Fund programs: Key Research and Development Program of Anhui Province ( No. 2023s07020003);Research Project of Anhui Provincial Institute of Translational Medicine (No.2023zhyx-B14)
Authors:Xu Haochen¹,Peng Jie¹,Yang Pingting¹,Zhang Meihua¹,Hu Weiwen¹,Wang Xulei2 ,Wei Wei1, Wang Chun¹,Yan Shangxue1, 2
Keywords:magnolol ester derivatives; macrophages; chondrocytes; anti-inflammation; senescence
DOI:专辑:医药卫生科技
〔Abstract〕 Objective To evaluate the anti-inflammatory activity of the novel magnolol ester derivative YW and to investigate its effects on chondrocyte senescence and preliminary mechanisms.
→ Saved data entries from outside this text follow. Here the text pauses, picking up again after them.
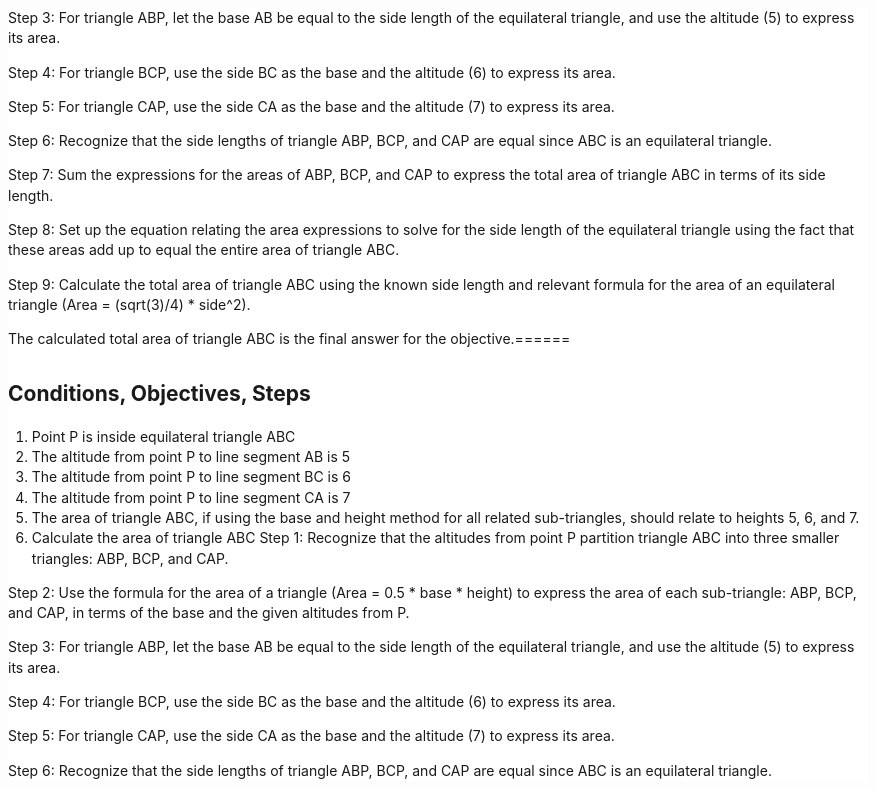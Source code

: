 Step 3:
For triangle ABP, let the base AB be equal to the side length of the equilateral triangle, and use the altitude (5) to express its area.

Step 4:
For triangle BCP, use the side BC as the base and the altitude (6) to express its area.

Step 5:
For triangle CAP, use the side CA as the base and the altitude (7) to express its area.

Step 6:
Recognize that the side lengths of triangle ABP, BCP, and CAP are equal since ABC is an equilateral triangle.

Step 7:
Sum the expressions for the areas of ABP, BCP, and CAP to express the total area of triangle ABC in terms of its side length.

Step 8:
Set up the equation relating the area expressions to solve for the side length of the equilateral triangle using the fact that these areas add up to equal the entire area of triangle ABC.

Step 9:
Calculate the total area of triangle ABC using the known side length and relevant formula for the area of an equilateral triangle (Area = (sqrt(3)/4) * side^2).

The calculated total area of triangle ABC is the final answer for the objective.======
## Conditions, Objectives, Steps
 1. Point P is inside equilateral triangle ABC
2. The altitude from point P to line segment AB is 5
3. The altitude from point P to line segment BC is 6
4. The altitude from point P to line segment CA is 7
5. The area of triangle ABC, if using the base and height method for all related sub-triangles, should relate to heights 5, 6, and 7.
1. Calculate the area of triangle ABC
Step 1:
Recognize that the altitudes from point P partition triangle ABC into three smaller triangles: ABP, BCP, and CAP.

Step 2:
Use the formula for the area of a triangle (Area = 0.5 * base * height) to express the area of each sub-triangle: ABP, BCP, and CAP, in terms of the base and the given altitudes from P.

Step 3:
For triangle ABP, let the base AB be equal to the side length of the equilateral triangle, and use the altitude (5) to express its area.

Step 4:
For triangle BCP, use the side BC as the base and the altitude (6) to express its area.

Step 5:
For triangle CAP, use the side CA as the base and the altitude (7) to express its area.

Step 6:
Recognize that the side lengths of triangle ABP, BCP, and CAP are equal since ABC is an equilateral triangle.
Methods Magnolol and p-methylbenzoic acid were used as raw materials to synthesize the magnolol ester derivative YW (Molecular Formula: C26H24O3, Molecular Weight: 384.17, HPLC Purity >96%) via DCC/DMAP-catalyzed esterification. Cytotoxicity was assessed using the CCK-8 assay. A lipopolysaccharide (LPS)-induced RAW264.7 macrophage activation model and an interleukin-1β (IL-1β)-induced rat primary chondrocyte model were established. The release and mRNA expression of inflammatory factors including nitric oxide (NO), IL-1β, tumor necrosis factor-alpha (TNF-α), and interleukin-6 (IL-6) were detected by enzyme-linked immunosorbent assay (ELISA), Griess reagent method, and quantitative real-time PCR (RT-qPCR). The expression of senescence markers such as inducible nitric oxide synthase (iNOS), pro-interleukin-1β (pro-IL-1β), lysine acetyltransferase 7 (KAT7), cyclin-dependent kinase inhibitor 1A (p21), and cyclin-dependent kinase inhibitor 2A (p16), as well as proteins related to chondrocyte extracellular matrix synthesis and catabolism, were analyzed by Western blot (WB). Molecular docking was performed using Discovery Studio 2019 to validate target binding. Results YW exhibited no significant cytotoxicity at concentrations ≤ 20μmol/L. YW concentration-dependently inhibited LPS-induced macrophage inflammatory cytokine release, significantly downregulated iNOS, Pro-IL-1β protein, and inflammatory cytokine mRNA expression (P<0.01). YW stably bound to KAT7 protein (binding energy: _94.2 kcal/mol); YW downregulated KAT7 and aging marker protein expression in naturally aged and IL-1β-induced chondrocyte models (P<0.01); YW regulated chondrocyte matrix synthesis and catabolic protein expression in IL-1β-induced chondrocytes (P<0.01). Conclusion YW inhibits macrophage activation and inflammatory cytokine release while downregulating KAT7 and senescence marker protein expression in chondrocytes, thereby blocking chondrocyte senescence.